[EXERCISE AIM] This exercise asks for a copy of each line in the records below with the word "manage" in it.

[DATA IN THIS EXERCISE]
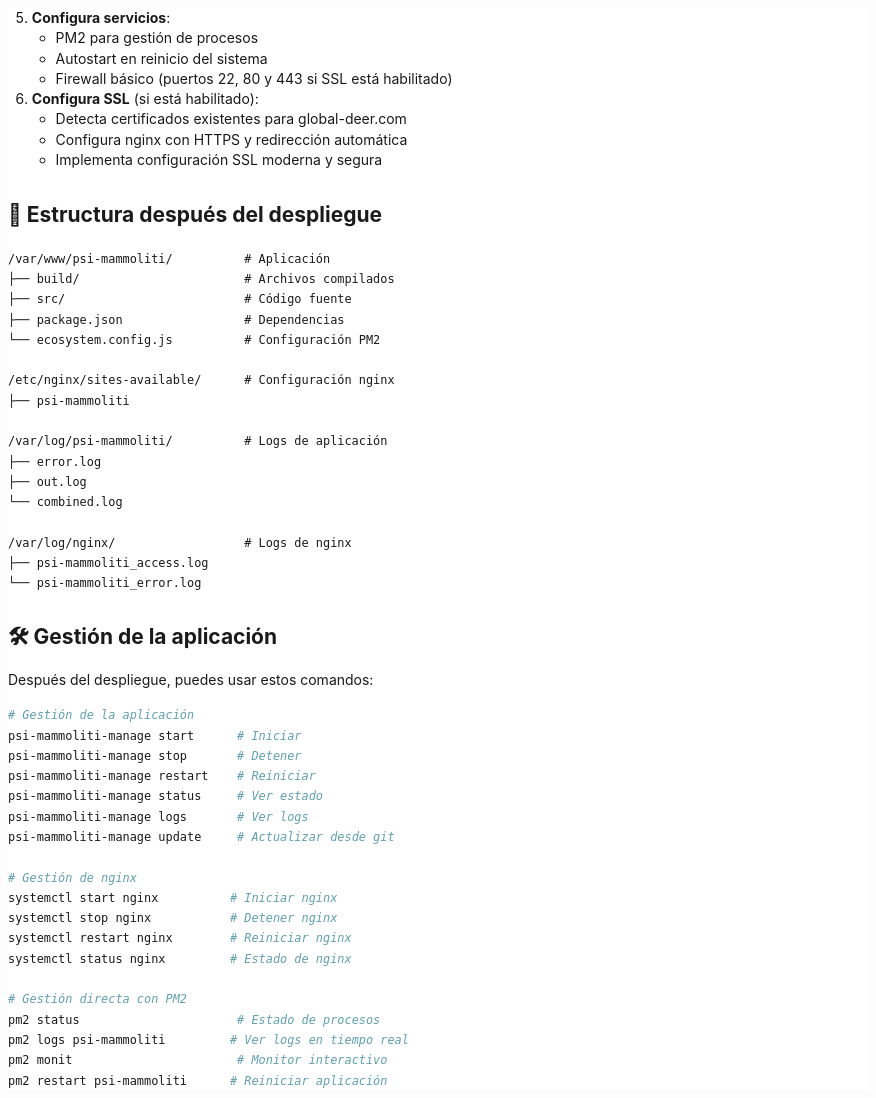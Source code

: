 5. **Configura servicios**:
   - PM2 para gestión de procesos
   - Autostart en reinicio del sistema
   - Firewall básico (puertos 22, 80 y 443 si SSL está habilitado)
6. **Configura SSL** (si está habilitado):
   - Detecta certificados existentes para global-deer.com
   - Configura nginx con HTTPS y redirección automática
   - Implementa configuración SSL moderna y segura

## 📁 Estructura después del despliegue

```
/var/www/psi-mammoliti/          # Aplicación
├── build/                       # Archivos compilados
├── src/                         # Código fuente
├── package.json                 # Dependencias
└── ecosystem.config.js          # Configuración PM2

/etc/nginx/sites-available/      # Configuración nginx
├── psi-mammoliti

/var/log/psi-mammoliti/          # Logs de aplicación
├── error.log
├── out.log
└── combined.log

/var/log/nginx/                  # Logs de nginx
├── psi-mammoliti_access.log
└── psi-mammoliti_error.log
```

## 🛠️ Gestión de la aplicación

Después del despliegue, puedes usar estos comandos:

```bash
# Gestión de la aplicación
psi-mammoliti-manage start      # Iniciar
psi-mammoliti-manage stop       # Detener  
psi-mammoliti-manage restart    # Reiniciar
psi-mammoliti-manage status     # Ver estado
psi-mammoliti-manage logs       # Ver logs
psi-mammoliti-manage update     # Actualizar desde git

# Gestión de nginx
systemctl start nginx          # Iniciar nginx
systemctl stop nginx           # Detener nginx
systemctl restart nginx        # Reiniciar nginx
systemctl status nginx         # Estado de nginx

# Gestión directa con PM2
pm2 status                      # Estado de procesos
pm2 logs psi-mammoliti         # Ver logs en tiempo real
pm2 monit                       # Monitor interactivo
pm2 restart psi-mammoliti      # Reiniciar aplicación
```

[REPLY TO THE TASK]
psi-mammoliti-manage start      # Iniciar
psi-mammoliti-manage stop       # Detener  
psi-mammoliti-manage restart    # Reiniciar
psi-mammoliti-manage status     # Ver estado
psi-mammoliti-manage logs       # Ver logs
psi-mammoliti-manage update     # Actualizar desde git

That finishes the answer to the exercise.